La position de Cedric et du chevalier noir était maintenant devenue vraiment critique, et l'aurait été encore davantage, sans la constance des archers qui étaient dans la barbacane à faire pleuvoir une grêle de flèches sur les remparts, détournant ainsi l'attention des assiégés qui les garnissaient, et donnant un peu de répit aux deux guerriers, qui sans cela auraient été accablés par le grand nombre de projectiles de toute espèce qu'on lançait sur eux. Il faut le répéter; le péril était imminent et le devenait toujours davantage.--«N'avez-vous pas de honte? s'écria de Bracy en s'adressant aux soldats qui l'entouraient. Vous voulez passer pour des arbalétriers, et vous souffrez que ces deux misérables maintiennent leur poste sous les murs du château? Faites tomber sur eux le chaperon de ce mur, si vous ne pouvez faire mieux. Apportez des pics, des leviers et abattez-moi cet énorme créneau;» leur indiquant en même temps une lourde masse de pierres sculptées qui surplombait du haut du parapet. En ce moment les assiégeans aperçurent le drapeau rouge flottant sur l'angle de la tour qu'Ulrique avait désigné à Cedric. Ce fut le brave Locksley qui le vit le premier, comme il se rendait en toute hâte aux ouvrages avancés, impatient de connaître les progrès de l'attaque.

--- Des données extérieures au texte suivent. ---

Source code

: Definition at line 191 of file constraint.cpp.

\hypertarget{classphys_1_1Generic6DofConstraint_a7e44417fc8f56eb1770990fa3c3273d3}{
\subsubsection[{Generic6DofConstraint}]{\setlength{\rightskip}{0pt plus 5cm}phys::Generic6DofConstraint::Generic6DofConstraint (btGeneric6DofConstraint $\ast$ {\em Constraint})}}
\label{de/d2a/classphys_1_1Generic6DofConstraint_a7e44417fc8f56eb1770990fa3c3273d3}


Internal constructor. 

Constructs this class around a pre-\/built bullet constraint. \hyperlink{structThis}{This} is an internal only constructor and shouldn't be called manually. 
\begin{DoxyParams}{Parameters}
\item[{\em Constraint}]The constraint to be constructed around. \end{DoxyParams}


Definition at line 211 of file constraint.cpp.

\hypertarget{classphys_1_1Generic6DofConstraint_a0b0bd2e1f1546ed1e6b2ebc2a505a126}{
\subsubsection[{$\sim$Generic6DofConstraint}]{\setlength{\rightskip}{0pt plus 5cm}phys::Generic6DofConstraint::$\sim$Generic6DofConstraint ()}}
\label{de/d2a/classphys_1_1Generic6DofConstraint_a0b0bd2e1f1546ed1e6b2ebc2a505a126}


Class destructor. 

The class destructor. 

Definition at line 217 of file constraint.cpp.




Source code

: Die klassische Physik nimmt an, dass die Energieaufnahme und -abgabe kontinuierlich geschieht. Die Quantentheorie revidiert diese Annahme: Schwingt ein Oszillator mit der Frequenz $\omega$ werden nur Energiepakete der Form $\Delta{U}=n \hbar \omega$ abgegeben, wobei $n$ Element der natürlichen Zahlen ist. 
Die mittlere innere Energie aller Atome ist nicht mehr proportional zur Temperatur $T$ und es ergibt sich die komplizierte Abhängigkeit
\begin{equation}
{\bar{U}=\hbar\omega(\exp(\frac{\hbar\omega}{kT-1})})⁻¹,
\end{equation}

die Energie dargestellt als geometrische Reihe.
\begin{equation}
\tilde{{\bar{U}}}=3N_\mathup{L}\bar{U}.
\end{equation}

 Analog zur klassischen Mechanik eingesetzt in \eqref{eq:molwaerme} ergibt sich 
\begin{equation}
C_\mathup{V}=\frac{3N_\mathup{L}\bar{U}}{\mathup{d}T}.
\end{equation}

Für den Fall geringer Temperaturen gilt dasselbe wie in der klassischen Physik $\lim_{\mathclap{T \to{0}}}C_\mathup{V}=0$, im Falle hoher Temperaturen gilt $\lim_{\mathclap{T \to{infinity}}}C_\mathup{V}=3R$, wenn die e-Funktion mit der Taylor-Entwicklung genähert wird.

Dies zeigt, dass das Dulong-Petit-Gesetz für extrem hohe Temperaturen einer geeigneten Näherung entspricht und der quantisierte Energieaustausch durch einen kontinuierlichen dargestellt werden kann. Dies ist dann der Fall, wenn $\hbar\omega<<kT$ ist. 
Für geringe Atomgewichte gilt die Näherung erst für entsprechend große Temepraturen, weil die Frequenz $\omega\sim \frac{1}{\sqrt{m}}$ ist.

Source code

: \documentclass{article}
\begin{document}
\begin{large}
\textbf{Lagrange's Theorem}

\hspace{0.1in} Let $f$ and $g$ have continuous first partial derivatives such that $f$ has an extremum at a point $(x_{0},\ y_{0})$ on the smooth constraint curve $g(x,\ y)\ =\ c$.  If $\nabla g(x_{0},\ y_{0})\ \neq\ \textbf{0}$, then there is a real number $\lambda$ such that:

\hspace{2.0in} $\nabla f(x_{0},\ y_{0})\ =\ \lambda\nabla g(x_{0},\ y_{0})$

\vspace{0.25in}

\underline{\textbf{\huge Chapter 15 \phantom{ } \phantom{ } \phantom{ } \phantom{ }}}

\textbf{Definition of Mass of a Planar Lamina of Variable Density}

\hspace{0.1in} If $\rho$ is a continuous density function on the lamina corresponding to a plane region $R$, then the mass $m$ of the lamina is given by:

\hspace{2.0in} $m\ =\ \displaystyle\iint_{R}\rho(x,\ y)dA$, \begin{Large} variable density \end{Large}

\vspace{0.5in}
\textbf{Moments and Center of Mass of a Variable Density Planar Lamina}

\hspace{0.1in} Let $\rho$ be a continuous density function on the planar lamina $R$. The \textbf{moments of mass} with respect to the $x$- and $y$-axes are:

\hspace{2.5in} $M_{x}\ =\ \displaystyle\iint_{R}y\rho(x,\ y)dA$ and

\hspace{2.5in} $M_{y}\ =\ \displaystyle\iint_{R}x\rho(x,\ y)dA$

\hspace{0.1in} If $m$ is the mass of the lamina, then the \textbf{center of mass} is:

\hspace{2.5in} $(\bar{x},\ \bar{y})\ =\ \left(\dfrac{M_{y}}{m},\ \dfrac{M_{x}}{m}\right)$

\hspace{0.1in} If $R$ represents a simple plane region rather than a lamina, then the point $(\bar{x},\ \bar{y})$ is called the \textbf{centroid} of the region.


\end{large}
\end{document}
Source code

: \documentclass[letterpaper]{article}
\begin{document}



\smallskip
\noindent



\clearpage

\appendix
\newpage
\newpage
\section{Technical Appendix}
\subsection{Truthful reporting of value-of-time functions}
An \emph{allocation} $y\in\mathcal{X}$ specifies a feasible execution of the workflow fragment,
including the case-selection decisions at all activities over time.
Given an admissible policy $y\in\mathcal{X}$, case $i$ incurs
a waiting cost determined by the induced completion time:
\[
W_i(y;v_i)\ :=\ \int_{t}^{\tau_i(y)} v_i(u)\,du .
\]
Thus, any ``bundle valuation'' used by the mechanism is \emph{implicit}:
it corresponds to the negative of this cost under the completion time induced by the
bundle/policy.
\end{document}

«Saint Georges! s'écria-t-il; le glorieux saint Georges pour l'Angleterre, en avant, mes amis! Comment pouvez-vous laisser le bon chevalier et le noble Cedric attaquer seuls cette porte? Allons, crâne enfroqué, fais voir que tu sais combattre pour ton rosaire... En avant, mes braves, le château est à nous, nous avons des amis dans l'intérieur. Regardez là-haut ce drapeau, c'est le signal convenu. Torquilstone est à nous: songez à l'honneur, songez au butin; encore un effort, et nous sommes maîtres de la place!» En disant ces mots, il banda son arc et décocha une flèche droit à la poitrine d'un des hommes d'armes, qui, d'après les ordres de de Bracy, était occupé à détacher un fragment d'un des créneaux pour le précipiter sur Cedric et le chevalier noir. Un second soldat prit des mains du mourant la barre de fer pour achever de détacher la pierre; déjà il avait réussi, lorsque une flèche l'atteignit à la tête et le précipita mort dans le fossé. Les autres furent épouvantés, car aucune armure ne paraissait pouvoir résister aux traits du redoutable archer... «Allez-vous donc lâcher pied, misérables poltrons! s'écria de Bracy: _Montjoie saint Denis!_ donnez-moi le levier.» En même temps il se saisit de la barre de fer avec laquelle il essaya de faire avancer le fragment déjà détaché, et qui était d'un poids si énorme, que dans sa chute il aurait non seulement mis en pièces ce qui restait du pont-levis qui abritait les deux assaillants, mais même aurait coulé à fond le pont grossier sur lequel ils avaient traversé le fossé; tous virent le danger, et les plus hardis, jusqu'au moine lui-même malgré son intrépidité, refusèrent de mettre le pied sur le radeau. Trois fois Locksley banda son arc contre de Bracy, et trois fois la flèche fut repoussée par l'excellente armure du guerrier.